Lessons from the regularisation procedure for homeopathic medicines

Judgments of the National High Court of 12 April, 16 May and 12 July 2024

Joan Carles Bailach

Capsulas Nº 257

Background

The three judgments were handed down in the context of proceedings brought by a pharmaceutical company against the refusal of the Spanish Agency for Medicines and Medical Devices (“AEMPS”) to grant marketing authorisations for homeopathic medicinal products.

The requirement for marketing authorisation for homeopathic medicinal products was introduced by Royal Decree 2208/1994. However, this Decree included a Transitional Provision that allowed homeopathic products already on the market to continue being marketed, provided that they submitted the documentation for the authorisation and registration application.

Subsequently, Royal Decree 1345/2007 established that those homeopathic medicinal products that had benefited from the Transitional Provision of Royal Decree 2208/1994 would need to comply with its provisions and obtain the necessary marketing authorisation.

It was not until 2018 that the Ministry of Health, through a Ministerial Order, set forth the requirements and procedure for manufacturers of homeopathic medicines to apply for the necessary marketing authorisation.

On well-established use

The judgments we discuss refer to marketing authorisation applications for injectable homeopathic medicinal products. These injectable products were excluded from the simplified authorisation procedure provided for in Royal Decree 1345/2007 and had to follow the standard procedure.

The legal basis for the marketing authorisation applications for these medicinal products was article 10 of Royal Decree 1345/2007, which covers the authorisation of medicinal products based on sufficiently proven active substances (commonly known as “well-established use” or “bibliographic procedure”). On this basis, if it can be proven that an active substance has been in well-established medicinal use for at least ten years within the European Union, with recognised efficacy and an acceptable level of safety, the applicant can replace the pre-clinical and clinical trial data with bibliographic-scientific literature that provides scientific evidence in this regard.

In the cases analysed, the company had submitted clinical literature, mainly from the Encyclopaedia Homeopathica, and had stated that no relevant safety issues had been detected. In the court proceedings, the company argued that the AEMPS should only verify whether the medicinal product had been on the market in any Member State for over 10 years, whether it had been authorised using the same literature, and whether there were no indications of safety concerns.

AEMPS had refused the marketing authorisations applications for several reasons, particularly because adequate safety information for the medicinal product had not been provided. Regarding this point, the judgments confirm that the safety assessment, even in a procedure such as the bibliographic procedure, cannot be limited to merely checking that no safety issues have been detected (as stated in the judgments, this includes pharmacovigilance signals).

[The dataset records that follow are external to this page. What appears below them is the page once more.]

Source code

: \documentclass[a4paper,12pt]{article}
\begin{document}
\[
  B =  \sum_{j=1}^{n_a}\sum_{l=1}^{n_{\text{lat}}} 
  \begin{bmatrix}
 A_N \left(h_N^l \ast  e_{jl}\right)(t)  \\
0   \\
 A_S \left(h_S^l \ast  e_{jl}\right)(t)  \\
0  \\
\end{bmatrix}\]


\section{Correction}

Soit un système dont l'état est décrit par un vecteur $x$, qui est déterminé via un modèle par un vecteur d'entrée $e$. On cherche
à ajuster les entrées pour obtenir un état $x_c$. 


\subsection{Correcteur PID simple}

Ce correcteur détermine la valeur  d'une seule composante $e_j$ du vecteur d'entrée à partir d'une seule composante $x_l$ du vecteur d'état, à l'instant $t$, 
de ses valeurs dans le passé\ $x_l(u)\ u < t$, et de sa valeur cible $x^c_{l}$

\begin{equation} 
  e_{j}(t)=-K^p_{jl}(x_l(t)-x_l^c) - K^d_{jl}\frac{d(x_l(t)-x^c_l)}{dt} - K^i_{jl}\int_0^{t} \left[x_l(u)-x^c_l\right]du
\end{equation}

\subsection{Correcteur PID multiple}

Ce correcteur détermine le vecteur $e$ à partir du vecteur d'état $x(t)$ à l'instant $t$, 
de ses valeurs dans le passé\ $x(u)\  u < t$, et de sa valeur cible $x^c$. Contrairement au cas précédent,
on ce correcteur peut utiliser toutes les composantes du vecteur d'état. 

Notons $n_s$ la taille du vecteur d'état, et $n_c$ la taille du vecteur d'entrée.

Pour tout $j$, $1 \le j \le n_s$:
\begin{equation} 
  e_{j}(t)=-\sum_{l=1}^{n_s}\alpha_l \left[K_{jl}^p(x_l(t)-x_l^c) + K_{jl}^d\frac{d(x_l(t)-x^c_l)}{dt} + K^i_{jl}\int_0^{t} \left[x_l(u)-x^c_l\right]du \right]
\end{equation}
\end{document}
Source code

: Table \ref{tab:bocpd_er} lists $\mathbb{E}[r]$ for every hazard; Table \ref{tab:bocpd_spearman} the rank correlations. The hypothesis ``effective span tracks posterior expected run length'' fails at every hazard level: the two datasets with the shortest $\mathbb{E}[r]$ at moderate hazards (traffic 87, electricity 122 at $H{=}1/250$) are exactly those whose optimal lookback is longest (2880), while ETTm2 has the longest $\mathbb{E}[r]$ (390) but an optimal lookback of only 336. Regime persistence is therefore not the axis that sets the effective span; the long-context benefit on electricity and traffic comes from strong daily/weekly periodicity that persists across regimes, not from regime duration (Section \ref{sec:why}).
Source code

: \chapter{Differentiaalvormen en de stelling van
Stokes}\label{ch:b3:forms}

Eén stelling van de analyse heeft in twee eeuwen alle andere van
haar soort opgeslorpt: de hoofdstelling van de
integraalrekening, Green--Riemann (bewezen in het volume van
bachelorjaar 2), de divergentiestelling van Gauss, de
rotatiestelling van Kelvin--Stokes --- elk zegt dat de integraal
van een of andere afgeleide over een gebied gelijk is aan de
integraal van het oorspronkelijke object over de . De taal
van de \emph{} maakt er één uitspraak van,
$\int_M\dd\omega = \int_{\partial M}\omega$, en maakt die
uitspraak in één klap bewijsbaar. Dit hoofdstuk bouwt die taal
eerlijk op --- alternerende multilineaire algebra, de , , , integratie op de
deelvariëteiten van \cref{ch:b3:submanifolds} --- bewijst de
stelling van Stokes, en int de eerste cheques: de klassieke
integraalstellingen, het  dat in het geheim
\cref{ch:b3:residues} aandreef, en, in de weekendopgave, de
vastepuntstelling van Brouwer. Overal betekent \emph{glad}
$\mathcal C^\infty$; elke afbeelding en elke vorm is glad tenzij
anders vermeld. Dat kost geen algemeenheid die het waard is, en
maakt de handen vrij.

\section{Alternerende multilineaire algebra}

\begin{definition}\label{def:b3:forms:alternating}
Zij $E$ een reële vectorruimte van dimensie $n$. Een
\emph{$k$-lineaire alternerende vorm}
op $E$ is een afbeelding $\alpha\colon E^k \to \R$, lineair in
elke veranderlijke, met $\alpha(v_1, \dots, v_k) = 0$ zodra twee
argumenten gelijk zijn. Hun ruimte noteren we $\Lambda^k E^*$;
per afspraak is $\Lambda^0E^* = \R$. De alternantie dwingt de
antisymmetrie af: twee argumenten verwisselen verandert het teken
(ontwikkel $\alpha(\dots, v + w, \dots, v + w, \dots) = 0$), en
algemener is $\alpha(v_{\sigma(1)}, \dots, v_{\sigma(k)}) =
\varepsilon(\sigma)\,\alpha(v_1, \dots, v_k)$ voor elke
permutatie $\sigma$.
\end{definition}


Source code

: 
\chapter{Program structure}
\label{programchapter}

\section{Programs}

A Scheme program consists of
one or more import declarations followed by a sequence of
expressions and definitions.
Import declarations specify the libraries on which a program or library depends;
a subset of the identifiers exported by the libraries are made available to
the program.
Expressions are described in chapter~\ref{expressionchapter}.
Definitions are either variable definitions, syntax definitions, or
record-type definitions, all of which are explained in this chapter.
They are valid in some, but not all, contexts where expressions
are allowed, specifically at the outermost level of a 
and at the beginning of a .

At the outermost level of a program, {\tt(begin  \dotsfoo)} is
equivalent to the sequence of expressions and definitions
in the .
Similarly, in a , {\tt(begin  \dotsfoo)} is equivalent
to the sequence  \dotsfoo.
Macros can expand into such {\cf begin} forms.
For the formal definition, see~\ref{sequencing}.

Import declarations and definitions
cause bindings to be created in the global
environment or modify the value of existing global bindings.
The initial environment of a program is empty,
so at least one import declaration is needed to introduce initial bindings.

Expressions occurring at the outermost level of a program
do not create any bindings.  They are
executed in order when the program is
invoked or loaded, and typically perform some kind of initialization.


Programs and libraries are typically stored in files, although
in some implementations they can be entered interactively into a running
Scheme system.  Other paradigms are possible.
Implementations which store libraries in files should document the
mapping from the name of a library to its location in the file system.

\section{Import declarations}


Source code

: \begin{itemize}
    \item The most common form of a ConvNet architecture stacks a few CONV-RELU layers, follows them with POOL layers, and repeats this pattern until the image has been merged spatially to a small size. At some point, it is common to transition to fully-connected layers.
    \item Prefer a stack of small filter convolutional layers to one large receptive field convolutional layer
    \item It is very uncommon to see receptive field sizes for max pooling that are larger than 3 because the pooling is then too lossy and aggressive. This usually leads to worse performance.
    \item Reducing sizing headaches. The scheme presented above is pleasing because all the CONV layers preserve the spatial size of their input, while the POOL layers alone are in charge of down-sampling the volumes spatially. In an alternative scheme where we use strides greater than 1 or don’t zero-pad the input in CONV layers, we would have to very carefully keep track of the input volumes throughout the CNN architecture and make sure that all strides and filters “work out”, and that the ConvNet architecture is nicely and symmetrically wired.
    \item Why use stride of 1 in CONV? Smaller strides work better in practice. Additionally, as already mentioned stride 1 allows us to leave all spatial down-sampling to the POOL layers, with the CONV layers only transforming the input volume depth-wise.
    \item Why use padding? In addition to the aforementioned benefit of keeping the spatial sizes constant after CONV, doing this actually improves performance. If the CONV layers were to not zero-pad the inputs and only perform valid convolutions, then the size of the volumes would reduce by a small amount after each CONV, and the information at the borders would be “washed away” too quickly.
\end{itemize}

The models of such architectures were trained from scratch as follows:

On the other hand, the judgments state that the AEMPS motivated its refusal decisions because the company did not provide specific literature to support the efficacy and safety in the indication, dosage, population group and route of administration requested.

Conclusion

These judgments highlight the importance of a thorough analysis of the scientific literature provided in any marketing authorisation application using the legal basis of well-established use. This is something to be considered also in similar cases such as industrially produced allergen-based medicinal products and bulk allergen-based medicinal products.